- About this task
Everything from the line containing "- OpenAI API" through the last line of the records below should be printed exactly, please, and nothing else.
Top of Stored data
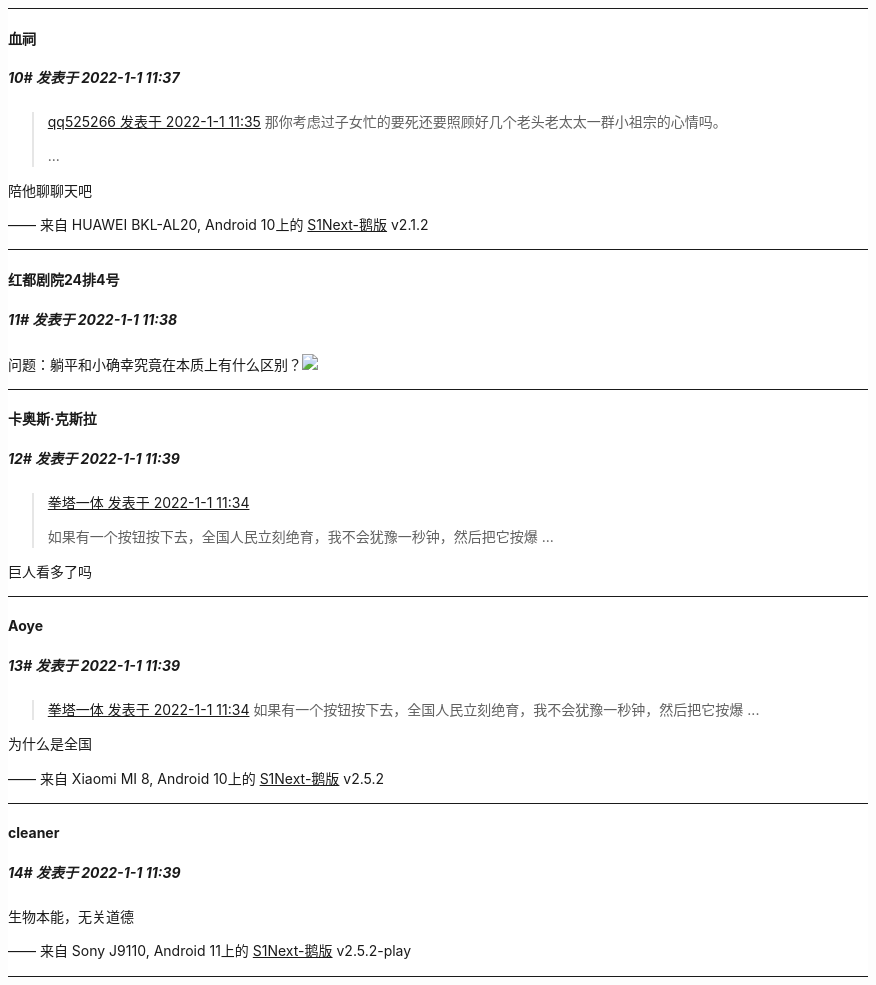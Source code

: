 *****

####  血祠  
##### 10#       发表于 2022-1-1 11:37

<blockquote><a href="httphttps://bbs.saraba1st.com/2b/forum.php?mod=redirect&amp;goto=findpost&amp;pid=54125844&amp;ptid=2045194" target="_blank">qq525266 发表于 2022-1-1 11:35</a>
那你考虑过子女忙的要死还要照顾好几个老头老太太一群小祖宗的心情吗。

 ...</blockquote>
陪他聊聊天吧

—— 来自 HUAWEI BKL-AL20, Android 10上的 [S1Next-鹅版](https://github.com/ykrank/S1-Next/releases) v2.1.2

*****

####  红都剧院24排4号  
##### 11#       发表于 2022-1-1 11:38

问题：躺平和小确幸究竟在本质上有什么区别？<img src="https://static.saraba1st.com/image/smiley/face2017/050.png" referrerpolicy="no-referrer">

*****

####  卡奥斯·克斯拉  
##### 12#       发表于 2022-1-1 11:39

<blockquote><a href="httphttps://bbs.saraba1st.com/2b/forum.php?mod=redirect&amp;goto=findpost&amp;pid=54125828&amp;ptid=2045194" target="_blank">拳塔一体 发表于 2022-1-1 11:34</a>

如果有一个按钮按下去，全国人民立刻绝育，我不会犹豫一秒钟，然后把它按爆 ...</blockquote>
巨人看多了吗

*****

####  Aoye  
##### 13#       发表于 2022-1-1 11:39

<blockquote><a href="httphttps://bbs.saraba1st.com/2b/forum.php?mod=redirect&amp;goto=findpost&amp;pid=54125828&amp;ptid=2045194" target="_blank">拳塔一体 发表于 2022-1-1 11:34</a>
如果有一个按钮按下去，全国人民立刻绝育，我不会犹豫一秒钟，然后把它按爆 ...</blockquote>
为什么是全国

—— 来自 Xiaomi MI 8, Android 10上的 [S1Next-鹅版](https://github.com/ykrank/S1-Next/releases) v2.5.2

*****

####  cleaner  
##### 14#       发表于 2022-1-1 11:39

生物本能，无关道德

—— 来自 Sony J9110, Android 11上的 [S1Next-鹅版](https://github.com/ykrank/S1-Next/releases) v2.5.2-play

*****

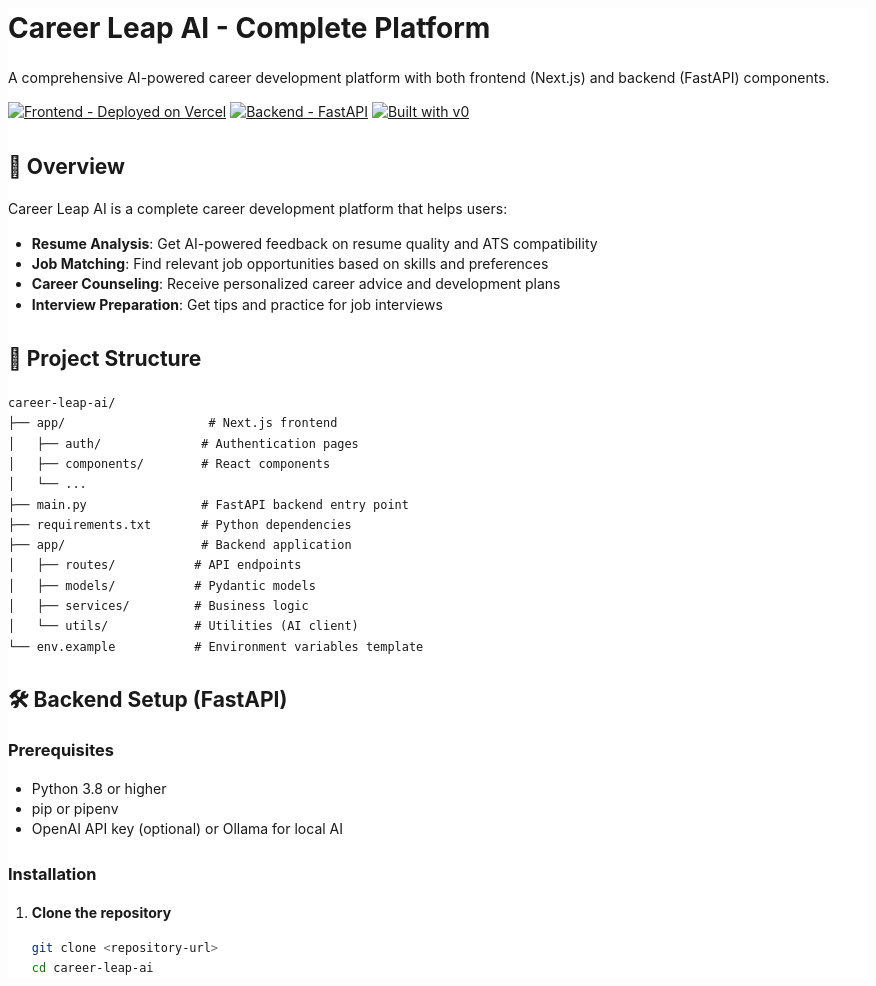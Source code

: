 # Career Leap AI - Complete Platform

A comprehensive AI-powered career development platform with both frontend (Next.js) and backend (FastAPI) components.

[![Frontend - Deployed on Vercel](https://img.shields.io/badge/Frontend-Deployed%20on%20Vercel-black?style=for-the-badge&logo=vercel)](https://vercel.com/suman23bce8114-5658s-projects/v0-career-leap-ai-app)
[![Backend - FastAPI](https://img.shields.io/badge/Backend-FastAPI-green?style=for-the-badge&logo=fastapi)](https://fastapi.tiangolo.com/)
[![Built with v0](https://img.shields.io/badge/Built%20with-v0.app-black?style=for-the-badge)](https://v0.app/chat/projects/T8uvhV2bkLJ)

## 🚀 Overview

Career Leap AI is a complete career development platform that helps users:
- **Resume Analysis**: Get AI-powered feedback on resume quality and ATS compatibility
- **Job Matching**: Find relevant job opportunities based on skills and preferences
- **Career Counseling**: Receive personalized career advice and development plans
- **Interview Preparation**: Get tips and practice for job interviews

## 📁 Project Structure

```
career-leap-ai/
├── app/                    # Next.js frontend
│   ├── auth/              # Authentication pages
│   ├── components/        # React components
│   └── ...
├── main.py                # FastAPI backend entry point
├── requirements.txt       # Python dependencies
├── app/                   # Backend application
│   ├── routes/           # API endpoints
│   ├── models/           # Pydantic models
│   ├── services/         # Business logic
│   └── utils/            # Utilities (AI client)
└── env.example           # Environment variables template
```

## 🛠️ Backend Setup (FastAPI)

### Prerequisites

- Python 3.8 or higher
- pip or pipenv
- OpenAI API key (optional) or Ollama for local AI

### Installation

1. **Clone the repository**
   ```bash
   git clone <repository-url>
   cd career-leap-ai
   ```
Bottom of Stored data
- Written reply
- OpenAI API key (optional) or Ollama for local AI

### Installation

1. **Clone the repository**
   ```bash
   git clone <repository-url>
   cd career-leap-ai
   ```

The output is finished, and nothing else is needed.